Data to examine

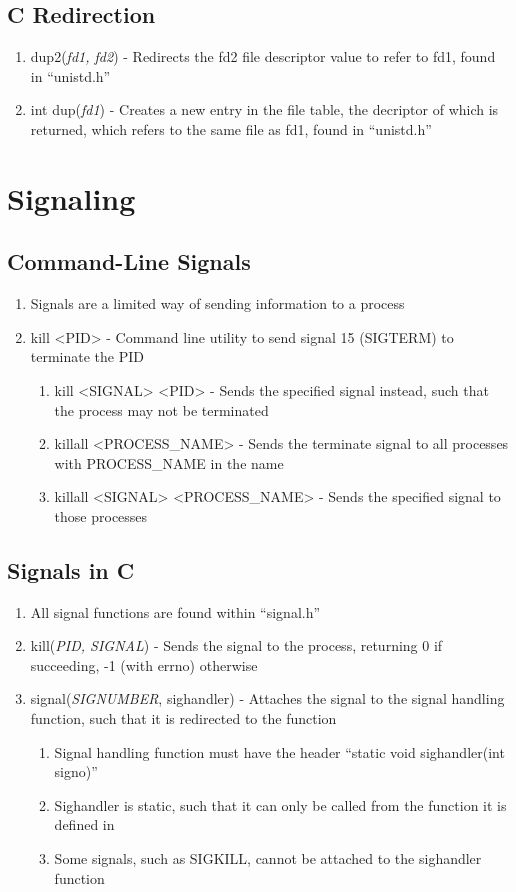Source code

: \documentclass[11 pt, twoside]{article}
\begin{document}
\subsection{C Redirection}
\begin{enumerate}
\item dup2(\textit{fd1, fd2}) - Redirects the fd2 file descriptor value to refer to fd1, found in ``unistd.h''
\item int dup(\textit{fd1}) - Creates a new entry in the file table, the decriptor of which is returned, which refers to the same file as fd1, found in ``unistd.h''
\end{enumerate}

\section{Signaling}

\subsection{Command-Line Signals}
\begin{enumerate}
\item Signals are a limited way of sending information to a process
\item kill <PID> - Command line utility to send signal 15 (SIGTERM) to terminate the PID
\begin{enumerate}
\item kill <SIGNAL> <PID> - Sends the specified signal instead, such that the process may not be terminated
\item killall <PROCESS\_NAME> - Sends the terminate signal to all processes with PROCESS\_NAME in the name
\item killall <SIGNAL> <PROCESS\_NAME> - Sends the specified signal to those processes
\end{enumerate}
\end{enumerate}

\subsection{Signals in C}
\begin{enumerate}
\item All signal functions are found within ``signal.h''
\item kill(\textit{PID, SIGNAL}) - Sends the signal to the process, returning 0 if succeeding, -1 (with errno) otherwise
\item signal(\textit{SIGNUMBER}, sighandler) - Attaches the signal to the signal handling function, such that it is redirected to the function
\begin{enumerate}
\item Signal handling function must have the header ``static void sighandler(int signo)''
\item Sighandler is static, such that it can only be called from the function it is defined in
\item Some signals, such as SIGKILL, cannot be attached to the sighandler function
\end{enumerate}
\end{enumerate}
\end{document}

* * *

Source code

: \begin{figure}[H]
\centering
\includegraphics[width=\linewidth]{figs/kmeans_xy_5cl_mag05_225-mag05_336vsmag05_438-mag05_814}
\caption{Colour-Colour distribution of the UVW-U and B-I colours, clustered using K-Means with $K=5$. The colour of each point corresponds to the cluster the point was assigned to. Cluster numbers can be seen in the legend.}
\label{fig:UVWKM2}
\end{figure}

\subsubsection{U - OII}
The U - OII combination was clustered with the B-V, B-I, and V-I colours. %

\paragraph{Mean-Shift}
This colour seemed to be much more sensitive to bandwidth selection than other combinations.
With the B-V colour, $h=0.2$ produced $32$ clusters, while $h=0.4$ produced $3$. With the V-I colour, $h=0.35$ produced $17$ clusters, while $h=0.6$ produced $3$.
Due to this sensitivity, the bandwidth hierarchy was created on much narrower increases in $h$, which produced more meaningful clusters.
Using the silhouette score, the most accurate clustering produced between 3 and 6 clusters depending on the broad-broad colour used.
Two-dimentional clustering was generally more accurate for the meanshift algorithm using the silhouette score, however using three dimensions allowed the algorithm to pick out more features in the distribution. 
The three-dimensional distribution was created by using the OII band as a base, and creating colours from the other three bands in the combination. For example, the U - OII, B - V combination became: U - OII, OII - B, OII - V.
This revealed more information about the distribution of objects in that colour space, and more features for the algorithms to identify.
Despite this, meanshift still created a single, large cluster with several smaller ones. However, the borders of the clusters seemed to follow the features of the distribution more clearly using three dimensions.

==

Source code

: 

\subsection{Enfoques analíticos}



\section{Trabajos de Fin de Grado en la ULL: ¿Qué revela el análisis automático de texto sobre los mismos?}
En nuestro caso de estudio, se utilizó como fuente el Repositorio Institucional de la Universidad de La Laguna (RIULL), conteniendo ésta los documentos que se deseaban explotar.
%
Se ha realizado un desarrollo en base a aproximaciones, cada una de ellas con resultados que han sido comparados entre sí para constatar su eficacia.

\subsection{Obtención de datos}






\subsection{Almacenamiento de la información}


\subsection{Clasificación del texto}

Prompt
Among the lines of the material, find those holding the word "from" and return them.

Answer to this exercise
\item Sighandler is static, such that it can only be called from the function it is defined in
The three-dimensional distribution was created by using the OII band as a base, and creating colours from the other three bands in the combination. For example, the U - OII, B - V combination became: U - OII, OII - B, OII - V.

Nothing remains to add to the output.